As soon as I got home (5:30pm) I rushed to get ready to go for my run. The days are clicking away before the Spartan Beast and World’s Toughest Mudder. My training plan had 14 miles planned for today. It was almost 6:00pm by the time I got out of the house. I can’t say exactly how far I went today as my cell phone died about two and a half hours in. However, I can say I went for 4:01. My longest time on my feet to date. At the time when my GPS died I was at around a 16:00/mile pace. Which puts me at around 14.5 miles for the run. So I’ll call it that!
|An amazing evening to be on the mountain!|
Distance ~14.5 miles
Weight: about 18% of Body Weight in Pack
I started off the run full of life and excitement, positive self-talk was in abundance in my head. I was thinking about how excited I was to be outside running and how I could conquer anything. It also helped it was a beautiful evening. I had all these enlightening thoughts and couldn’t wait to get back and blog about all the profound new ideas I had. I can tell you now I am going to spare you!
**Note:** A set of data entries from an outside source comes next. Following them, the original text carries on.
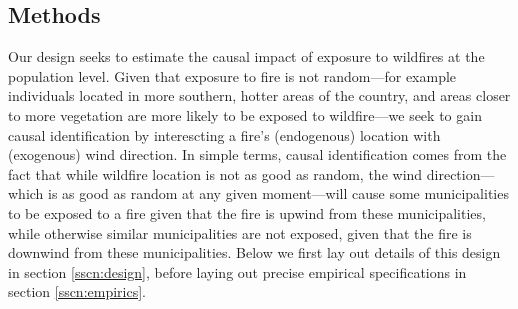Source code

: \documentclass[11pt]{article}
\begin{document}
\begin{spacing}{1.5}



\section{Methods}
\label{scn:methods}
Our design seeks to estimate the causal impact of exposure to wildfires at the population level.  Given that exposure to fire is not random---for example individuals located in more southern, hotter areas of the country, and areas closer to more vegetation are more likely to be exposed to wildfire---we seek to gain causal identification by interescting a fire's (endogenous) location with (exogenous) wind direction.  In simple terms, causal identification comes from the fact that while wildfire location is not as good as random, the wind direction---which is as good as random at any given moment---will cause some municipalities to be exposed to a fire given that the fire is upwind from these municipalities, while otherwise similar municipalities are not exposed, given that the fire is downwind from these municipalities.  Below we first lay out details of this design in section \ref{sscn:design}, before laying out precise empirical specifications in section \ref{sscn:empirics}.


\end{spacing}
\end{document}
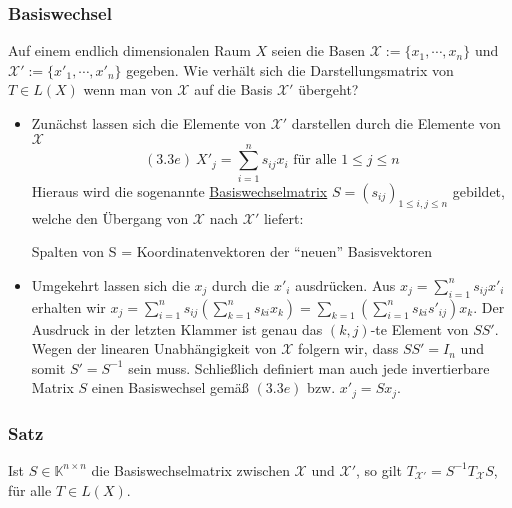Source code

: \subsubsection{Basiswechsel}
Auf einem endlich dimensionalen Raum $X$ seien die Basen $\mathcal{X}:=\{x_1,\cdots ,x_n\}$ und $\mathcal{X}':=\{x'_1,\cdots ,x'_n\}$ gegeben.  Wie verhält sich die Darstellungsmatrix von $T\in L(X)$ wenn man von $\mathcal{X}$ auf die Basis $\mathcal{X}'$ übergeht?
\begin{itemize}
\item Zunächst lassen sich die Elemente von $\mathcal{X}'$ darstellen durch die Elemente von $\mathcal{X}$
\[(3.3e)\ X'_j=\sum _{i=1}^ns_{ij}x_i\text{ für alle } 1\leq j\leq n\]
Hieraus wird die sogenannte \underline{Basiswechselmatrix} $S=(s_{ij})_{1\leq i,j\leq n}$ gebildet, welche den Übergang von $\mathcal{X}$ nach $\mathcal{X}'$ liefert:
\begin{center}
Spalten von S = Koordinatenvektoren der "`neuen"' Basisvektoren
\end{center}
\item Umgekehrt lassen sich die $x_j$ durch die $x'_i$ ausdrücken.  Aus $x_j=\sum _{i=1}^ns_{ij}x'_i$ erhalten wir $x_j=\sum _{i=1}^ns_{ij}(\sum _{k=1}^n s_{ki}x_k)=\sum _{k=1}(\sum _{i=1}^n s_{ki}s'_{ij})x_k$. Der Ausdruck in der letzten Klammer ist genau das $(k,j)$-te Element von $SS'$.  Wegen der linearen Unabhängigkeit von $\mathcal{X}$ folgern wir, dass $SS'=I_n$ und somit $S'=S^{-1}$ sein muss.  Schließlich definiert man auch jede invertierbare Matrix $S$ einen Basiswechsel gemäß $(3.3e)$ bzw. $x'_j=Sx_j$.
\end{itemize}
\addtocounter{subsubsection}{12}
\subsubsection{Satz}
Ist $S\in \mathbb{K}^{n\times n}$ die Basiswechselmatrix zwischen $\mathcal{X}$ und $\mathcal{X}'$, so gilt $T_{\mathcal{X}'}=S^{-1}T_\mathcal{X}S$, für alle $T\in L(X)$.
I passed one guy who was camping out on the Long Trail who said I looked too happy just running easily through the woods. These positive thoughts kept going until I hit about mile 9 or so. At this point the sun was setting and I needed to turn my headlamp on in the wooded sections. I had already hit about 4-5 of the peaks on the mountain as well. At some point, all the noise in my brain just stopped and it became about one foot in front of the other. I found at this point my pace actually picked up! I was just moving and propelling my body forward. Their was no thought of what had happened or how much further I needed to go it was the task at hand and that was it!
This all changed when it got really dark on the trails. It was the first time I dealt with being in the woods, alone, in complete darkness. With a dead phone as well. It was unnerving at first, and extremely uncomfortable not knowing what was more than a few feet in front of me. Each little noise I heard I swore was a bear or some other large animal coming to get me. I really had to dig deep to not let my mind get the best of me on this one. I came back to a quote from a sports psychologist who said, “Get comfortable, being uncomfortable.” He argued that the only way we truly progress and get better is to constantly be outside out comfort zone. Now, that I am home showered and extremely comfortable, I feel that this time in the woods tonight was crucial to my development personally. I feel like I overcame a mental obstacle.
Overall, it has been a powerful day for me as I have learned more about how much drive I have and that I can push through the self doubts and mind games we play with ourselves. I just hope my legs aren’t too sore tomorrow!